Film&TV, Fuinneamh, Fuinneamh

FYRE: The Greatest Party That Never Happened Review


By Maoilíosa Ní Loideáin

Back in 2017, you may remember the story in the news of a cancelled festival due to the appalling conditions that the festival-goers found themselves in once they landed in the Bahamas.

You may have then forgotten all about it.

Netflix are never nothing but on the pulse of the cultural zeitgeist, and have brought the matter back into the public consciousness with their latest documentary offering, titled “FYRE: The Greatest Party That Never Happened”

The hour and a half long documentary focuses on the problems and dilemmas arising daily from the shambolic organisation that led to one of the biggest comical festival mishaps.

The documentary has a variety of characters that explain what really happened behind the scenes leading up to the so-called luxury music festival. While one would think that everyone involved was at fault, the documentary displays only one real villain: Billy McFarland, a fraudster now incarcerated for six years.

Throughout the documentary, we gain an insight into the steps taken to bring the festival to life but also the delusion and never-ending denial of Billy that everything will run smoothly.

The people around him suffer financially through his lies and deceit. We also shockingly learn what one worker is willing to do to keep the festival afloat.

Even though paying tens of thousands for luxurious accommodation, tickets, flights and extravagant perks at the festival seems ludicrous to some; we are left feeling sorry for the young attendees that are left out of pocket.
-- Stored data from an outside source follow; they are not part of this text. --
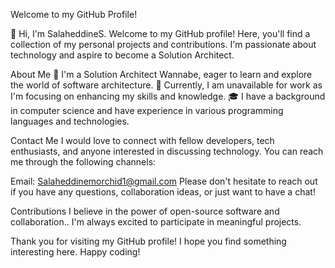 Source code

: Welcome to my GitHub Profile!

👋 Hi, I'm SalaheddineS. Welcome to my GitHub profile! Here, you'll find a collection of my personal projects and contributions. I'm passionate about technology and aspire to become a Solution Architect.

About Me
👀 I'm a Solution Architect Wannabe, eager to learn and explore the world of software architecture.
🌱 Currently, I am unavailable for work as I'm focusing on enhancing my skills and knowledge.
🎓 I have a background in computer science and have experience in various programming languages and technologies.

Contact Me
I would love to connect with fellow developers, tech enthusiasts, and anyone interested in discussing technology. You can reach me through the following channels:

Email: Salaheddinemorchid1@gmail.com
Please don't hesitate to reach out if you have any questions, collaboration ideas, or just want to have a chat!

Contributions
I believe in the power of open-source software and collaboration.. I'm always excited to participate in meaningful projects.

Thank you for visiting my GitHub profile! I hope you find something interesting here. Happy coding!
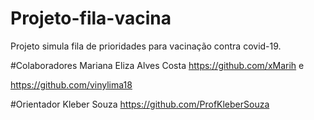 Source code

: # Projeto-fila-vacina
Projeto simula fila de prioridades para vacinação contra covid-19.

#Colaboradores 
Mariana Eliza Alves Costa
https://github.com/xMarih
e

https://github.com/vinylima18

#Orientador
Kleber Souza
https://github.com/ProfKleberSouza

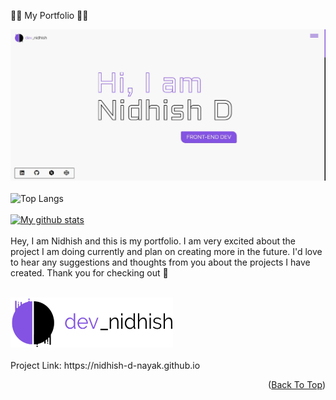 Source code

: 👨‍💻 My Portfolio 👨‍💻

[![My GitHub Banner](images/project-one_screenshot.webp)](https://nidhish-d-nayak.github.io)
<br>
<br>
![Top Langs](https://github-readme-stats.vercel.app/api/top-langs/?username=Nidhish-D-Nayak&theme=dark&show_icons=true)
<br>
<br>
[![My github stats](https://github-readme-stats.vercel.app/api?username=Nidhish-D-Nayak)](https://github.com/Nidhish-D-Nayak/github-readme-stats)
<br>
<br>
Hey, I am Nidhish and this is my portfolio. I am very excited about the project I am doing currently and plan on creating more in the future.
I'd love to hear any suggestions and thoughts from you about the projects I have created. Thank you for checking out 🤩

</p>
<br>
  <a href="https://nidhish-d-nayak.github.io/">
    <img src="images/main_logo.webp" alt="Logo" width="260" height="80">
  </a>
<br>
<br>
Project Link: https://nidhish-d-nayak.github.io

<p align="right">(<a href="#top">Back To Top</a>)</p>
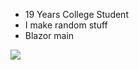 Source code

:- 19 Years College Student
- I make random stuff
- Blazor main

<div>

</div>

<img src="https://github.com/user-attachments/assets/0b3c6063-314e-4d79-8366-db2532e54c6a.png">
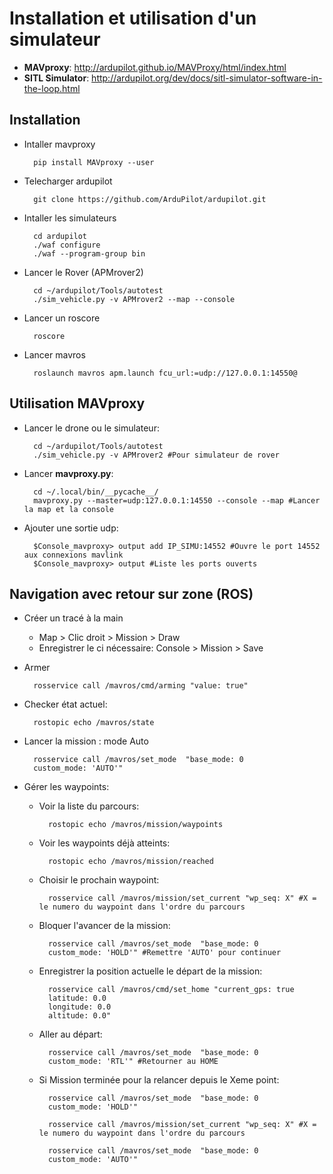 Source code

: Installation et utilisation d'un simulateur
========================

* **MAVproxy**: http://ardupilot.github.io/MAVProxy/html/index.html
* **SITL Simulator**: http://ardupilot.org/dev/docs/sitl-simulator-software-in-the-loop.html

Installation
------------

* Intaller mavproxy

		pip install MAVproxy --user

* Telecharger ardupilot

		git clone https://github.com/ArduPilot/ardupilot.git

* Intaller les simulateurs

		cd ardupilot
		./waf configure
		./waf --program-group bin

* Lancer le Rover (APMrover2)

		cd ~/ardupilot/Tools/autotest
		./sim_vehicle.py -v APMrover2 --map --console

* Lancer un roscore

		roscore

* Lancer mavros

		roslaunch mavros apm.launch fcu_url:=udp://127.0.0.1:14550@
		
Utilisation MAVproxy
----------------------

* Lancer le drone ou le simulateur:

		cd ~/ardupilot/Tools/autotest
		./sim_vehicle.py -v APMrover2 #Pour simulateur de rover
		
* Lancer **mavproxy.py**:

		cd ~/.local/bin/__pycache__/
		mavproxy.py --master=udp:127.0.0.1:14550 --console --map #Lancer la map et la console

* Ajouter une sortie udp:

		$Console_mavproxy> output add IP_SIMU:14552 #Ouvre le port 14552 aux connexions mavlink
		$Console_mavproxy> output #Liste les ports ouverts


Navigation avec retour sur zone (ROS)
----------------------------------

* Créer un tracé à la main
	* Map > Clic droit > Mission > Draw
	* Enregistrer le ci nécessaire: Console > Mission > Save
	
* Armer 
	
		rosservice call /mavros/cmd/arming "value: true"
		
* Checker état actuel: 

		rostopic echo /mavros/state
	
* Lancer la mission : mode Auto

		rosservice call /mavros/set_mode  "base_mode: 0 
		custom_mode: 'AUTO'" 

* Gérer les waypoints:
	* Voir la liste du parcours:
	
			rostopic echo /mavros/mission/waypoints
			
	* Voir les waypoints déjà atteints:
	
			rostopic echo /mavros/mission/reached
			
	* Choisir le prochain waypoint:
	
			rosservice call /mavros/mission/set_current "wp_seq: X" #X = le numero du waypoint dans l'ordre du parcours
		
	* Bloquer l'avancer de la mission:
		
			rosservice call /mavros/set_mode  "base_mode: 0 
			custom_mode: 'HOLD'" #Remettre 'AUTO' pour continuer

	* Enregistrer la position actuelle le départ de la mission:

			rosservice call /mavros/cmd/set_home "current_gps: true
			latitude: 0.0
			longitude: 0.0
			altitude: 0.0" 
	
	* Aller au départ:
	
			rosservice call /mavros/set_mode  "base_mode: 0 
			custom_mode: 'RTL'" #Retourner au HOME 
			

	* Si Mission terminée pour la relancer depuis le Xeme point:

			rosservice call /mavros/set_mode  "base_mode: 0 
			custom_mode: 'HOLD'" 
			
			rosservice call /mavros/mission/set_current "wp_seq: X" #X = le numero du waypoint dans l'ordre du parcours
			
			rosservice call /mavros/set_mode  "base_mode: 0 
			custom_mode: 'AUTO'" 			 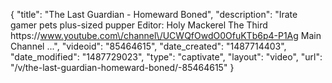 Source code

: {
    "title": "The Last Guardian - Homeward Boned",
    "description": "Irate gamer pets plus-sized pupper Editor: Holy Mackerel The Third https:\/\/www.youtube.com\/channel\/UCWQfOwdO0OfuKTb6p4-P1Ag Main Channel ...",
    "videoid": "85464615",
    "date_created": "1487714403",
    "date_modified": "1487729023",
    "type": "captivate",
    "layout": "video",
    "url": "\/v\/the-last-guardian-homeward-boned\/-85464615"
} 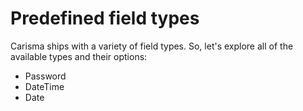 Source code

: # Predefined field types

Carisma ships with a variety of field types. So, let's explore all of the available types and their options:

- Password
- DateTime
- Date

[ ](password.md ':include')

[ ](datetime.md ':include')

[ ](date.md ':include')

[ ](shortcut.md ':include')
The comedic effect of comments made on the economy plane by models and on the bus to the tent site by others possibly hides the shock and disbelief they are feeling.

The penny drop of the farcical situation they find themselves in dawns quickly upon seeing the white disaster relief tents as opposed to the promised extravagant villas.

fyre festival

Intents-Ly Bad: A photo of the accommodation at the Fyre Festival. (Photo courtesy of Netflix)

Other victims include construction workers who worked tirelessly for weeks, never to receive any pay. A heart-wrenching moment comes when caterer Maryann Rolle reveals she spent $50,000 of her own savings to pay workers who helped feed people at the festival.

A GoFundMe page has been set up and currently stands at $205,315 raised at the time of writing, as a direct result of the exposure received from the documentary.

One of the broader topics the documentary tackles is the power influencers have over the public.

The documentary raises a worthwhile debate in the role of influencers on everyday people, even poor little rich kids.

Like any good documentary like “The Thin Blue Line” or “Fog Of War,” you come away from watching it with some questions of your own.

Fyre Festival sold out which is unheard of for a first-time music event purely due to the sharing of an orange picture by models and influencers on Instagram.

The promotional video also helped gain sales with the promise of a luxurious event and the ability to mingle with celebrities.
Ja Rule, rapper and co-organiser claimed it was false advertising which is true, but when did the reality of the festival turn into falseness?

Influencers are hard to blame when they got paid to do a job and had no control over the happenings of the actual event. If Kendall Jenner gets paid $250,000 to publish one orange photo on Instagram, which she probably had an assistant do, then, of course, why not make easy money? Perhaps this documentary will teach influencers to be more cautious when adding their identity to something.

Perhaps it will also teach the public not to be so easily influenced by what they see online.